In addition, we evaluated the expression of each RNA biomarker independently in PD patients with cognitive decline compared to cognitively normal PD patients. For this analysis, we used a general linear regression model adjusting for age, gender, education, Hoehn and Yahr, and MDS-UPDRS. A receiver operating characteristic curve (ROC) analysis was performed to determine the diagnostic accuracy of each biomarker. A nominal p-value of 0.05 or less was considered significant
Demographic characteristics of study participants
There were no significant differences in mean age and sex distribution between PD patients and HC. However, PD patients had a small but significant difference in the number of years they attended school compared to HC (Table 1). As expected, comparisons of clinical features showed significant differences in Hoehn and Yahr stage, Movement Disorder Society-sponsored revision of the Unified Parkinson’s Disease Rating Scale (MDS-UPDRS), MoCA score, University of Pennsylvania Smell Identification Test (UPSIT), Geriatric Depression Scale (GDS) and Scale for Outcomes in Parkinson’s disease for Autonomic Symptoms (SCOPA) scores between PD patients and controls (Table 1). We also compared the blood glucose levels in PD patients and controls. Mean blood glucose level was within the normal range in HC (<100 mg/dL) but was significantly higher than normal in the PD group (≥ 100 mg/dL) (Table 1).

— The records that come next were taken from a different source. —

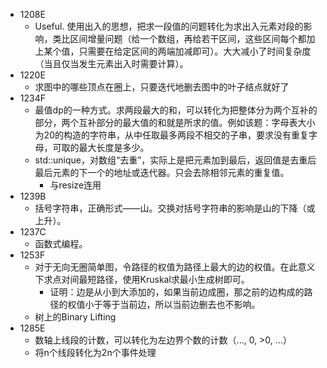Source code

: - 1208E
    - Useful. 使用出入的思想，把求一段值的问题转化为求出入元素对段的影响，类比区间增量问题（给一个数组，再给若干区间，这些区间每个都加上某个值，只需要在给定区间的两端加减即可）。大大减小了时间复杂度（当且仅当发生元素出入时需要计算）。
- 1220E
    - 求图中的哪些顶点在圈上，只要迭代地删去图中的叶子结点就好了
- 1234F
    - 最值dp的一种方式。求两段最大的和，可以转化为把整体分为两个互补的部分，两个互补部分的最大值的和就是所求的值。例如该题：字母表大小为20的构造的字符串，从中任取最多两段不相交的子串，要求没有重复字母，可取的最大长度是多少。
    - std::unique，对数组“去重”，实际上是把元素加到最后，返回值是去重后最后元素的下一个的地址或迭代器。只会去除相邻元素的重复值。
        - 与resize连用
- 1239B
    - 括号字符串，正确形式——山。交换对括号字符串的影响是山的下降（或上升）。
- 1237C
    - 函数式编程。
- 1253F
    - 对于无向无圈简单图，令路径的权值为路径上最大的边的权值。在此意义下求点对间最短路径，使用Kruskal求最小生成树即可。
        - 证明：边是从小到大添加的，如果当前边成圈，那之前的边构成的路径的权值小于等于当前边，所以当前边删去也不影响。
    - 树上的Binary Lifting
- 1285E
    - 数轴上线段的计数，可以转化为左边界个数的计数（..., 0, >0, ...）
    - 将n个线段转化为2n个事件处理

Evaluation of RNA biomarkers in blood of PPMI study participants
A total of ten RNA biomarkers were tested in the PPMI cohort by quantitative PCR assays. No significant difference was observed in the expression of 9 of the markers, including EFTUD2, PTBP1, C5ORF4, APP, SOD2, HNF4A, WLS, ZNF160 and MACF1, between PD patients and controls in the univariate analysis (S1 Table). Interestingly however, a small but significant difference in the expression of COPZ1 was identified in the blood of PD patients compared to HC. Specifically, the relative abundance of COPZ1 (p = 0.005) was significantly up-regulated in PD patients compared to HC, although overlap in expression levels between the two groups was observed (Fig 1, S1 Table). In addition, the analysis was performed using a general linear regression model adjusting for confounding variables including age, sex and educational level. Relative abundance of COPZ1 trended toward significance in PD patients compared to HC after adjusting for confounding variables (ß = 0.18, nominal p = 0.009).
Relative abundance of COPZ1 in PD patients (black circles) compared to HC (white circles). Relative abundance of COPZ1 was calculated using GAPDH mRNA as a reference gene. Error bars represent the 95% confidence interval. A p-value of less than 0.005 was regarded as significant based on a Student t-test (two-tailed).
Pearson correlation analysis was performed to determine whether the relative abundance of each RNA biomarker was independent of age, gender and educational level and clinical outcome variables. The relative abundance of COPZ1 was independent of age, gender and education (S2 Table). Interestingly, the relative abundance of three biomarkers, COPZ1, EFTUD2 and PTBP1 correlated with measures of disease severity in PD patients. For instance, COPZ1 correlated positively with the Hoehn and Yahr scale, MDS-UPDRS total, and MDS-UPDRS parts II and III. Relative abundance of EFTUD2 correlated negatively with age, Hoehn and Yahr scale, MDS-UPDRS total, MDS-UPDRS parts I, II and III and correlated positively with MoCA (S2 Table). Relative abundance of PTBP1 correlated negatively with MDS-UPDRS parts I and positively with MoCA. In addition, COPZ1 and EFTUD2 correlated negatively with the UPSIT and GDS scores, respectively.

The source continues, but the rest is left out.